Feb. 17th, 2010

aggienaut: (Fiah)

I. The Gatekeeper
   "First thing tomorrow, we're out of there! We're moving everything out immediately, I'm tired of this shit!!"

   First thing this morning, Dave is all about moving completely out of the property in which two of our three current bee yards are. Goodbye mysterious 200 year old bell. Goodbye cannons. Goodbye a dozen other fun mysterious things (old wagon, bunker, water well, adobe castle, etc), and goodbye Bee Yard D and Bee Yard E.

   He says the owner called him up yesterday all hollering that I didn't close the big gate to the property. This has happened on several occasions and usually we're almost certain we did not leave the gate open. The first time it happened I'd been up there with Dave, which was fortunate for the obvious reason that there were two of us who were pretty sure we remembered closing the gate. The second or third time it happened it happened to have been the first time I'd gone up there with Ryan, Dave's right hand man in the bee control side of the business, and I couldn't have possibly been more certain I closed the gate because I'd been showing Ryan what to do and where to hide the key, etc.
   To hear Dave tell it, this guy just calls him up and starts shouting in his ear that we left the gate open and giving Dave cubic yards of grief over it.
   In this most recent case though, the guy would be right. I did leave the gate open. Because I found it open. The gate was wide open, and a number of tents could be seen just a little ways in (the other activity I passingly mentioned in yesterday's entry). Knowing the guy was borderly psychotic about the gate being closed I paused for a long while looking between the open gate, the sign that says "PLEASE LEAVE GATE AS YOU FOUND IT" and the tents, eventually concluding that the gate had been left open by the other people so they could ingress/egress and I should obey the large sign instructing me to leave the gate as I found it, and so I didn't touch the gate.
   Next time I'm taking my chances locking people in over getting grief over the open gate. If there ever is a next time.
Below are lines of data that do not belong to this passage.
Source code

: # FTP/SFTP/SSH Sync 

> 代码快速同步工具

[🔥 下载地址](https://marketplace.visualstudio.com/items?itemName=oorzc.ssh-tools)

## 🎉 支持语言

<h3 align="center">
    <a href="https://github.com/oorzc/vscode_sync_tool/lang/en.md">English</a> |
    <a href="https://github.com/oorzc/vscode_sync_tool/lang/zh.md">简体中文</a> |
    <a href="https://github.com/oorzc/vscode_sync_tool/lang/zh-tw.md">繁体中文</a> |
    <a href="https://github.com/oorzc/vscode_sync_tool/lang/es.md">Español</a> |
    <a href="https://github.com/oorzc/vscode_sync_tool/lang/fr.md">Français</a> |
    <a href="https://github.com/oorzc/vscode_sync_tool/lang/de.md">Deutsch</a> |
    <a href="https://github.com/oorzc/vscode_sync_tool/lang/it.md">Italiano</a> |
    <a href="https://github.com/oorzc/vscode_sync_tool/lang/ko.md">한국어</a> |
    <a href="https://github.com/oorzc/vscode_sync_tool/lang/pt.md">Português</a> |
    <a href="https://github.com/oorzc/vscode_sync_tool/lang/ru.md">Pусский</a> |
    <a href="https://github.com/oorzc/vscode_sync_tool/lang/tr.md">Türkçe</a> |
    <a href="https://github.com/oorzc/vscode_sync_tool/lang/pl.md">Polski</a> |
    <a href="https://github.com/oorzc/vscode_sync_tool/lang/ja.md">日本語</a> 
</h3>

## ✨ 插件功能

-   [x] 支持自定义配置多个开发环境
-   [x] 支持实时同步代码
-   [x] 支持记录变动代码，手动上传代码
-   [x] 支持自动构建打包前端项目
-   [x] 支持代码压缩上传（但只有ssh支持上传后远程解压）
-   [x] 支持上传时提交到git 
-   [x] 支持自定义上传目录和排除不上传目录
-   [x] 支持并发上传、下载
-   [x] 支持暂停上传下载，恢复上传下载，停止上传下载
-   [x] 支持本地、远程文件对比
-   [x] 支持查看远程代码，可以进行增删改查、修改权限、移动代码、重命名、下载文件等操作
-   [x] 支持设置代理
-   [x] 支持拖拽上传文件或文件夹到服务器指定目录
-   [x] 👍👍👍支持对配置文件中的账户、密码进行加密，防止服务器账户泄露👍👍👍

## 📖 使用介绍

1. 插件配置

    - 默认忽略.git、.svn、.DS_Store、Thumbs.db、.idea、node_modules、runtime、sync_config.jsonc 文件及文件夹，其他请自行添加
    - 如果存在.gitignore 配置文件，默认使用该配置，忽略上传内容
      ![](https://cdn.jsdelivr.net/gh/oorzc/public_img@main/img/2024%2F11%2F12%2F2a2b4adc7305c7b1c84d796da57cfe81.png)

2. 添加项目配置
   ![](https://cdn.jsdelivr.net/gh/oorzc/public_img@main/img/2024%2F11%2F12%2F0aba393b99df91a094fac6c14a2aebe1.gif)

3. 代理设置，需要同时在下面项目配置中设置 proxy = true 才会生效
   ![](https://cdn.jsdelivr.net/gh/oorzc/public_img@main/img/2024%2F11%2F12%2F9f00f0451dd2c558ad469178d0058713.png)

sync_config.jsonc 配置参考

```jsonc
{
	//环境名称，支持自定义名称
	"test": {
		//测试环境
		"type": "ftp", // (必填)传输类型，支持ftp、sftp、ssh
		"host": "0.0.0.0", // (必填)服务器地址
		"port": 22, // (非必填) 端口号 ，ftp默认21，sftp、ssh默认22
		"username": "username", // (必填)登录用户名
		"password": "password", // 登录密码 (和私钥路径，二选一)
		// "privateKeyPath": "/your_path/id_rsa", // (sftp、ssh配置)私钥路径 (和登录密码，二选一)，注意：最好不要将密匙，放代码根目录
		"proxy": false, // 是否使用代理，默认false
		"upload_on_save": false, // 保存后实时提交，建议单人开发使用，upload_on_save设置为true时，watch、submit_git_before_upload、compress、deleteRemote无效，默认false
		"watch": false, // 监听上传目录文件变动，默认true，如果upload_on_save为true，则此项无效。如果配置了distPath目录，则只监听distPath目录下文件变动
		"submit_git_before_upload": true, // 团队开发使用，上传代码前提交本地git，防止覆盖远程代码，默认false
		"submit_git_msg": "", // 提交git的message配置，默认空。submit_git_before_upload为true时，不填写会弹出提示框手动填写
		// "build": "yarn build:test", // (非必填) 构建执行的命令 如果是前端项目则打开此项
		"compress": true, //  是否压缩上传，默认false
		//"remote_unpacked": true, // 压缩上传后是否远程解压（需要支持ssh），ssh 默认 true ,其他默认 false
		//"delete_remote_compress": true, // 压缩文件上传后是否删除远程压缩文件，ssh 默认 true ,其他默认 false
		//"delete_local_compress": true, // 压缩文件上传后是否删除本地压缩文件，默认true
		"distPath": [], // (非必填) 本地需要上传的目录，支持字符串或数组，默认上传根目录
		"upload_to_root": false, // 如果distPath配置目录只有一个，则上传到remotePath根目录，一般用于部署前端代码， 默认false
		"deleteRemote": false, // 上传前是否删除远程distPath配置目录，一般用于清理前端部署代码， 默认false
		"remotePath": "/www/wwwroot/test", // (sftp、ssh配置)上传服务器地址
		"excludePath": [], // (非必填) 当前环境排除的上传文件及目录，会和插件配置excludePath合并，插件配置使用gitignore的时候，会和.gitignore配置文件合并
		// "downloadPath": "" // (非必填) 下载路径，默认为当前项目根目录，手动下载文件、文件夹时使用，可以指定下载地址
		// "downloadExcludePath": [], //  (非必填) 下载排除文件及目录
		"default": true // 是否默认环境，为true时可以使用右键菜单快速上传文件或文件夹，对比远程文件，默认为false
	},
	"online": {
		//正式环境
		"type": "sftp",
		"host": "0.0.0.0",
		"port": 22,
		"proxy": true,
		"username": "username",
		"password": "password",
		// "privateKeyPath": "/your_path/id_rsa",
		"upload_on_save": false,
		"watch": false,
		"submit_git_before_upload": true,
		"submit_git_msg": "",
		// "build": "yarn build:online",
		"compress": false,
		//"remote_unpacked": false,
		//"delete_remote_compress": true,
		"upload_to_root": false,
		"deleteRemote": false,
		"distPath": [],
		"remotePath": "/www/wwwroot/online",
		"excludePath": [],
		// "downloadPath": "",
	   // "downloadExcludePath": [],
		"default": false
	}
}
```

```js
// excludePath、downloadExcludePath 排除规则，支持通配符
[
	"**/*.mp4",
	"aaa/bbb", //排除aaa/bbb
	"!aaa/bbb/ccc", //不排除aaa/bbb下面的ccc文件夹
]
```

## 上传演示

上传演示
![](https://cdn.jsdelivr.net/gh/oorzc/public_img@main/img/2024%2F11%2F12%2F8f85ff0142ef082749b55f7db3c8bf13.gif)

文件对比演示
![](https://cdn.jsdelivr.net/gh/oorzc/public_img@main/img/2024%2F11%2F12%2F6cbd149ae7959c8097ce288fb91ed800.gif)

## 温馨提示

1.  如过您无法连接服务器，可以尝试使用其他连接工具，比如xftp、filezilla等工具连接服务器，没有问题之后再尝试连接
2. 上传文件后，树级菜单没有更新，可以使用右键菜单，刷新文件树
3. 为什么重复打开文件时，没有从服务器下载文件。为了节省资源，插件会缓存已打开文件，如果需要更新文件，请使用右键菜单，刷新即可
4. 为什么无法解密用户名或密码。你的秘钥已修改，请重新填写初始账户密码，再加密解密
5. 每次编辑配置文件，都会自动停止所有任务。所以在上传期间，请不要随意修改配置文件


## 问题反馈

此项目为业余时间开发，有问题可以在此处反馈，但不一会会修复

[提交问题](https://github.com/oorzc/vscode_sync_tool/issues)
   HOWEVER, later I talked to Amy, our office manager, and she apparently had been present when Dave received the call. She said it seemed like a very calm unexciting call in which her impression was only that the guy had asked when we were up there.
   Now, knowing Dave, and I'd think you'd be starting to get an impression of him here by now, I'm wondering if all this time it had just been like a game of telephone. Where the message passes through several people and gets garbled. But in this case, a game of telephone routed through Dave, in which the message is liable to get utterly warped and any negative element gets magnified into a mountain. I wouldn't be surprised if the guy had just asked and at the end of the conversation reiterated the importance to him of the gate being closed, and Dave felt it was rude and gradually built it up in his head over the next 20 hours.


II. Summoning Zombies
   Yesterday you may recall I mentioned I was working on researching potential biological control of ants. That is-- using something that eats ants such as spiders or lizards rather than chemicals.
   Additionally I wrote about post mortem inspections of failed beehives and how of late I've been finding dead bees that don't look dead -- prompting someone to make a joke about "zombees."
   Today these two things come unexpectedly together.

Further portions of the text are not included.